• **What is needed**: Reproduce exactly the lines below from the one containing "Just fork this" through the one containing "The official IRC", including both, and nothing else.

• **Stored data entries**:
_____

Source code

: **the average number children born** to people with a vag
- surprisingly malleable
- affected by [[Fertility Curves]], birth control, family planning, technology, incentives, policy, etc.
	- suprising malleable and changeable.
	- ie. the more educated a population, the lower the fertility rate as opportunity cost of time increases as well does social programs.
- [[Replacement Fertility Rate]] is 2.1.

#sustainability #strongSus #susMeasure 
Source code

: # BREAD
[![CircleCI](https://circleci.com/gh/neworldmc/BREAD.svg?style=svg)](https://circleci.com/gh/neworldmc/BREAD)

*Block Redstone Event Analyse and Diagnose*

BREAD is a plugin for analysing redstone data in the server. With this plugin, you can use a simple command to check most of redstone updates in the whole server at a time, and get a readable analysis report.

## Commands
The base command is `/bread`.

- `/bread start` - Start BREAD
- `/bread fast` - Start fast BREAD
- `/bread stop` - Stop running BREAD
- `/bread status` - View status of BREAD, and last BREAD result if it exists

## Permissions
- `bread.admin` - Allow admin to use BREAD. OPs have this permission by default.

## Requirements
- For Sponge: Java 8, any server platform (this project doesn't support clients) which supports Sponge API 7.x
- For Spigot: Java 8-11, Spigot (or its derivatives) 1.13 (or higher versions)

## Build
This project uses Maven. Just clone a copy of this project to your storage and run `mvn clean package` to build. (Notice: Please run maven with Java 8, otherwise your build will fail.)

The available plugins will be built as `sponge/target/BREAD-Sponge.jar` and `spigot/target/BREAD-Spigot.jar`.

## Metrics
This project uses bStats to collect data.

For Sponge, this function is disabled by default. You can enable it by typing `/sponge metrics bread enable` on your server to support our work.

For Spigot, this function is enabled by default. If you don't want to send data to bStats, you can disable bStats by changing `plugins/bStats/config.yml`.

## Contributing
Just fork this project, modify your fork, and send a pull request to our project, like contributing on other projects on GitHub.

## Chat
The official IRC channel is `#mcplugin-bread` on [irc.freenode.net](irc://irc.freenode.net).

_____

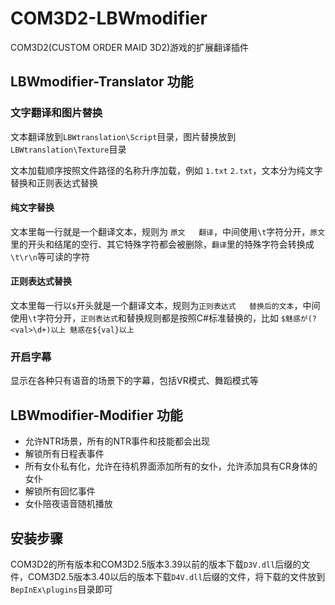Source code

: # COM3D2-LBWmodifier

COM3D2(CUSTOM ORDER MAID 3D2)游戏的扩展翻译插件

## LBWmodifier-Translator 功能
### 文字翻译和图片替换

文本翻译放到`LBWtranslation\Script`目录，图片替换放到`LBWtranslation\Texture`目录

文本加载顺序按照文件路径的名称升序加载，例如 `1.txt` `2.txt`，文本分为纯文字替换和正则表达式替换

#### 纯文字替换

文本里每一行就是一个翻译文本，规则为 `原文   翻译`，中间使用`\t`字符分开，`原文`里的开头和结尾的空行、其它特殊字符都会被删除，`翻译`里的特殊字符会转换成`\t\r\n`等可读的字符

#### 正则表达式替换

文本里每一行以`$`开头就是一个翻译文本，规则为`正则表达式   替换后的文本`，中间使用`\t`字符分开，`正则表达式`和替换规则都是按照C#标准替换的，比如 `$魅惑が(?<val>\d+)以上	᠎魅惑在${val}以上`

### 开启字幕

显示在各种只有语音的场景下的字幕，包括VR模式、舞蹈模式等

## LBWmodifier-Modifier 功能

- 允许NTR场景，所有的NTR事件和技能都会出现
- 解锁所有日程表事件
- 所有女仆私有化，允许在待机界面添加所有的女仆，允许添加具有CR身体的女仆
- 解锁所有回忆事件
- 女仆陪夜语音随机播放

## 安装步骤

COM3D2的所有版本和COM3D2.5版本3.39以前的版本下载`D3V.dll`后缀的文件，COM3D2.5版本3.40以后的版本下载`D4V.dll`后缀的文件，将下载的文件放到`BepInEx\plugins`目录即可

_____

• **Result of this task**:
Just fork this project, modify your fork, and send a pull request to our project, like contributing on other projects on GitHub.

## Chat
The official IRC channel is `#mcplugin-bread` on [irc.freenode.net](irc://irc.freenode.net).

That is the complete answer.